> _Exercise prompt_:
Scan the material for the word "através", and copy each line where it shows up.

> _Information shown_:
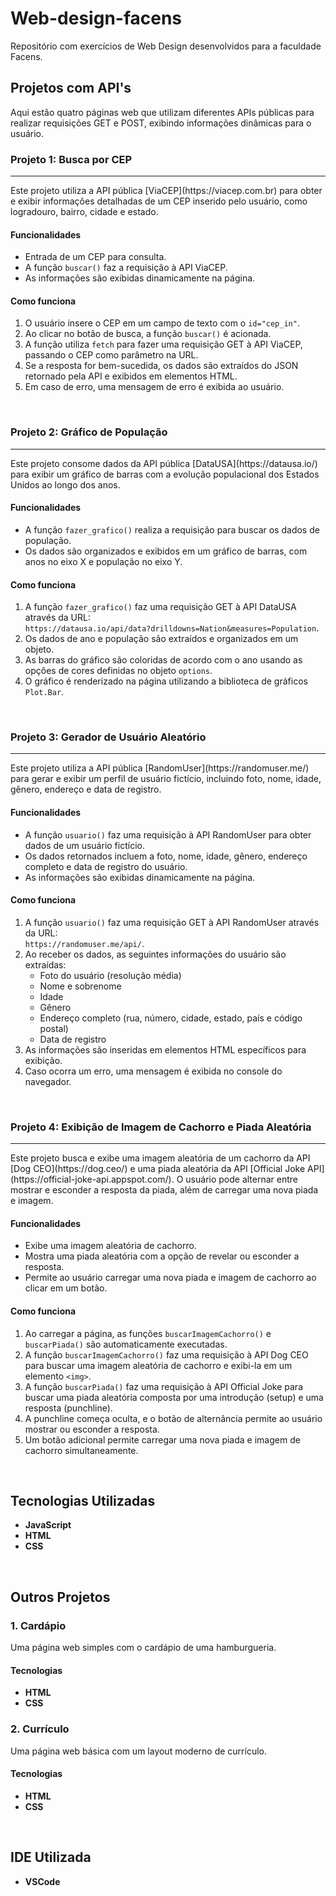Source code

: # Web-design-facens
Repositório com exercícios de Web Design desenvolvidos para a faculdade Facens.

## Projetos com API's
Aqui estão quatro páginas web que utilizam diferentes APIs públicas para realizar requisições GET e POST, exibindo informações dinâmicas para o usuário.

### Projeto 1: Busca por CEP
<hr>
Este projeto utiliza a API pública [ViaCEP](https://viacep.com.br) para obter e exibir informações detalhadas de um CEP inserido pelo usuário, como logradouro, bairro, cidade e estado.

#### Funcionalidades

- Entrada de um CEP para consulta.
- A função `buscar()` faz a requisição à API ViaCEP.
- As informações são exibidas dinamicamente na página.

#### Como funciona

1. O usuário insere o CEP em um campo de texto com o `id="cep_in"`.
2. Ao clicar no botão de busca, a função `buscar()` é acionada.
3. A função utiliza `fetch` para fazer uma requisição GET à API ViaCEP, passando o CEP como parâmetro na URL.
4. Se a resposta for bem-sucedida, os dados são extraídos do JSON retornado pela API e exibidos em elementos HTML.
5. Em caso de erro, uma mensagem de erro é exibida ao usuário.

<br>

### Projeto 2: Gráfico de População 
<hr>
Este projeto consome dados da API pública [DataUSA](https://datausa.io/) para exibir um gráfico de barras com a evolução populacional dos Estados Unidos ao longo dos anos.

#### Funcionalidades

- A função `fazer_grafico()` realiza a requisição para buscar os dados de população.
- Os dados são organizados e exibidos em um gráfico de barras, com anos no eixo X e população no eixo Y.

#### Como funciona

1. A função `fazer_grafico()` faz uma requisição GET à API DataUSA através da URL:  
   `https://datausa.io/api/data?drilldowns=Nation&measures=Population`.
2. Os dados de ano e população são extraídos e organizados em um objeto.
3. As barras do gráfico são coloridas de acordo com o ano usando as opções de cores definidas no objeto `options`.
4. O gráfico é renderizado na página utilizando a biblioteca de gráficos `Plot.Bar`.

<br>

### Projeto 3: Gerador de Usuário Aleatório
<hr>
Este projeto utiliza a API pública [RandomUser](https://randomuser.me/) para gerar e exibir um perfil de usuário fictício, incluindo foto, nome, idade, gênero, endereço e data de registro.

#### Funcionalidades

- A função `usuario()` faz uma requisição à API RandomUser para obter dados de um usuário fictício.
- Os dados retornados incluem a foto, nome, idade, gênero, endereço completo e data de registro do usuário.
- As informações são exibidas dinamicamente na página.

#### Como funciona

1. A função `usuario()` faz uma requisição GET à API RandomUser através da URL:  
   `https://randomuser.me/api/`.
2. Ao receber os dados, as seguintes informações do usuário são extraídas:
   - Foto do usuário (resolução média)
   - Nome e sobrenome
   - Idade
   - Gênero
   - Endereço completo (rua, número, cidade, estado, país e código postal)
   - Data de registro
3. As informações são inseridas em elementos HTML específicos para exibição.
4. Caso ocorra um erro, uma mensagem é exibida no console do navegador.

<br>

### Projeto 4: Exibição de Imagem de Cachorro e Piada Aleatória
<hr>
Este projeto busca e exibe uma imagem aleatória de um cachorro da API [Dog CEO](https://dog.ceo/) e uma piada aleatória da API [Official Joke API](https://official-joke-api.appspot.com/). O usuário pode alternar entre mostrar e esconder a resposta da piada, além de carregar uma nova piada e imagem.

#### Funcionalidades

- Exibe uma imagem aleatória de cachorro.
- Mostra uma piada aleatória com a opção de revelar ou esconder a resposta.
- Permite ao usuário carregar uma nova piada e imagem de cachorro ao clicar em um botão.

#### Como funciona

1. Ao carregar a página, as funções `buscarImagemCachorro()` e `buscarPiada()` são automaticamente executadas.
2. A função `buscarImagemCachorro()` faz uma requisição à API Dog CEO para buscar uma imagem aleatória de cachorro e exibi-la em um elemento `<img>`.
3. A função `buscarPiada()` faz uma requisição à API Official Joke para buscar uma piada aleatória composta por uma introdução (setup) e uma resposta (punchline).
4. A punchline começa oculta, e o botão de alternância permite ao usuário mostrar ou esconder a resposta.
5. Um botão adicional permite carregar uma nova piada e imagem de cachorro simultaneamente.

<br>

## Tecnologias Utilizadas

- **JavaScript**
- **HTML**
- **CSS**

<br>

## Outros Projetos

### 1. Cardápio
Uma página web simples com o cardápio de uma hamburgueria.

#### Tecnologias
- **HTML**
- **CSS**

### 2. Currículo
Uma página web básica com um layout moderno de currículo.

#### Tecnologias
- **HTML**
- **CSS**

<br>

## IDE Utilizada
- **VSCode**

> _Output below_:
1. A função `fazer_grafico()` faz uma requisição GET à API DataUSA através da URL:  
1. A função `usuario()` faz uma requisição GET à API RandomUser através da URL:  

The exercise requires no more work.